[[ Stored data, beginning ]]

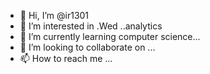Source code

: - 👋 Hi, I’m @ir1301
- 👀 I’m interested in .Wed ..analytics
- 🌱 I’m currently learning computer science...
- 💞️ I’m looking to collaborate on ...
- 📫 How to reach me ...

<!---
ir1301/ir1301 is a ✨ special ✨ repository because its `README.md` (this file) appears on your GitHub profile.
You can click the Preview link to take a look at your changes.
--->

[[ Stored data, end ]]

◆ Assigned task ◆
Tell how many lines above include "your", and add no other text.

◆ Output for this task ◆
2